Weinger will focus on the technical training components of the center — the human mannequin simulators, partial task trainers and virtual reality tools.

On Feb. 3, Weinger will be named the Norman Ty Smith Chair in Patient Safety and Medical Simulation, one of the nation's first endowed chairs focused on patient safety and simulation. Smith was a pioneer in medical simulation, computer modeling and medical instrumentation and was Weinger's mentor from the time he was a medical student at the University of California San Diego, where he was on faculty, until joining VUMC last year.

The event is being held in conjunction with the Advances in Patient Safety and Medical Simulation conference, to be held in the Vanderbilt Student Life Center. For more information see www.vusimcenter.org.

“Our effort is patient safety-based,” Weinger said. “If you do simulation training, medical people don't make medical errors because they're better trained before you allow them to go take care of patients. Therefore it's a safer environment.”

On the technical end, the Center for Medical Simulation offers screen-based simulation — computer-like video games for testing knowledge such as Advanced Cardiac Life Support, partial task trainers and virtual reality simulators. The center also has four adult and two pediatric physical simulators, or mannequins.

The technical-oriented Center for Medical Simulation, now located in a temporary space at Oxford House, will occupy 4,500 square feet of the new space, including a 1,100-square-foot simulation room, which can be divided into two separate simulation rooms, each with its own control room and areas for pharmacy/supply and debriefing.

Located one floor above the Center for Medical Simulation will be the 6,500-square-foot, standardized patient (SP) facility with 12 exam rooms equipped with cameras and microphones for monitoring trainees' interactions with the standardized patients.

The standardized patient (SP) program, which officially gets under way March 1, will be led by Lisa Rawn, who comes to VUMC from the Uniformed Services University of Health Sciences in Bethesda, Md. Until the new building is complete, the SP program will operate from a temporary location on the fourth floor of Medical Center North. Standardized patients are currently being recruited.

Standardized patients have been around for more than 30 years, although the program is new to Vanderbilt, Shatzer said. VUMC has been borrowing the “patients” from Meharry Medical College's program for several years. “A standardized patient is a healthy individual, perhaps a retired person or someone who works part time and wants to pick up an extra job, and who is trained to portray a patient,” he said. The individual can simulate physical findings and takes on a patient's persona — their medical, social and family history. Most medical schools maintain a pool of 75 to hundreds of standardized patients.

Shatzer said both programs will help train students, residents, faculty and staff in a rapidly-changing health care environment and will address knowledge, skills, attitudes and behaviors of students, residents, faculty and staff who participate in the learning programs offered.

“With these programs we can specify exactly what needs to be accomplished on any given day,” Shatzer said. “In most clinical experiences you catch what you can and it's completely random how students learn.

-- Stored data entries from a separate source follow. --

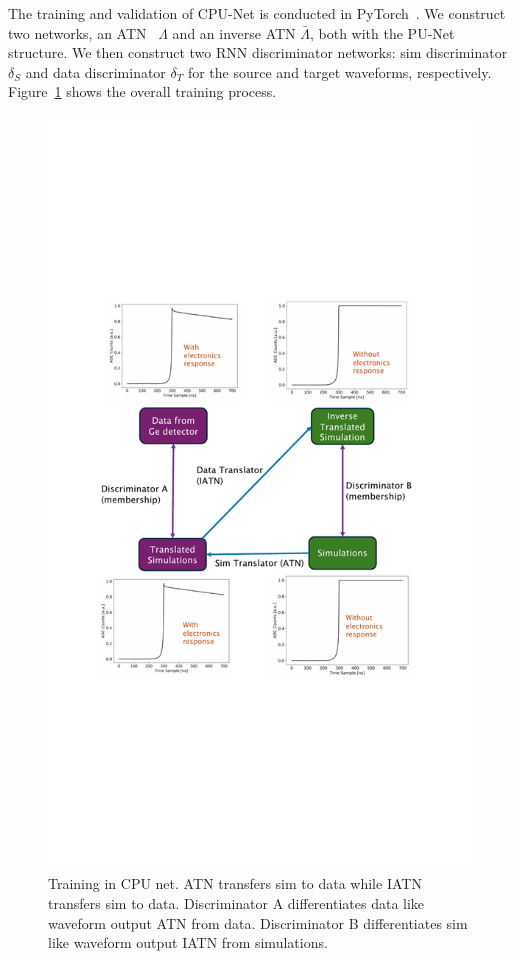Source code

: The training and validation of CPU-Net is conducted in PyTorch~\cite{pytorch}. We construct two networks, an ATN~ $\Lambda$ and an inverse ATN $\bar{\Lambda}$, both with the PU-Net structure. We then construct two RNN discriminator networks: sim discriminator $\delta_{S}$ and data discriminator $\delta_{T}$ for the source and target waveforms, respectively. Figure~\ref{fig:network_training} shows the overall training process.
\clearpage
\begin{figure}[htb!]
    \centering
    \includegraphics[width=0.99\linewidth,trim={5.5pc 20pc 6.3pc 19pc},clip]{ch7/figs/cycle_gan_training.pdf}
    \caption{Training in CPU net. ATN transfers sim to data while IATN transfers sim to data. Discriminator A differentiates data like waveform output ATN from data. Discriminator B differentiates sim like waveform output IATN from simulations.}
   \label{fig:network_training}
\end{figure}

The health care environment is so complex and busy and patients are much sicker when they come in. Twenty years ago, students could see a patient over a two-week period. Now patients are gone in three days and they're very busy while they're here, so it's a different environment that students are being forced to learn in.”

In a simulated environment students can reach a level of competence that allows them to function more efficiently with a real patient, Weinger said.

Shatzer said the SP program, in particular, will help address a critical problem in health care — the failure to communicate. “Traditionally we've taught medical and nursing students, especially medical students, that health care is an individual sport and all they have to do is learn all this knowledge and skills.”

Weinger said improving communication is key. “When you look at why patients are harmed in health care settings, failure of communication is the number one contributory factor to adverse events,” he said. “We view simulation as a continuum that allows us to address the four elements of knowledge, skills, attitudes and behaviors with a critical emphasis on interpersonal and team communication.”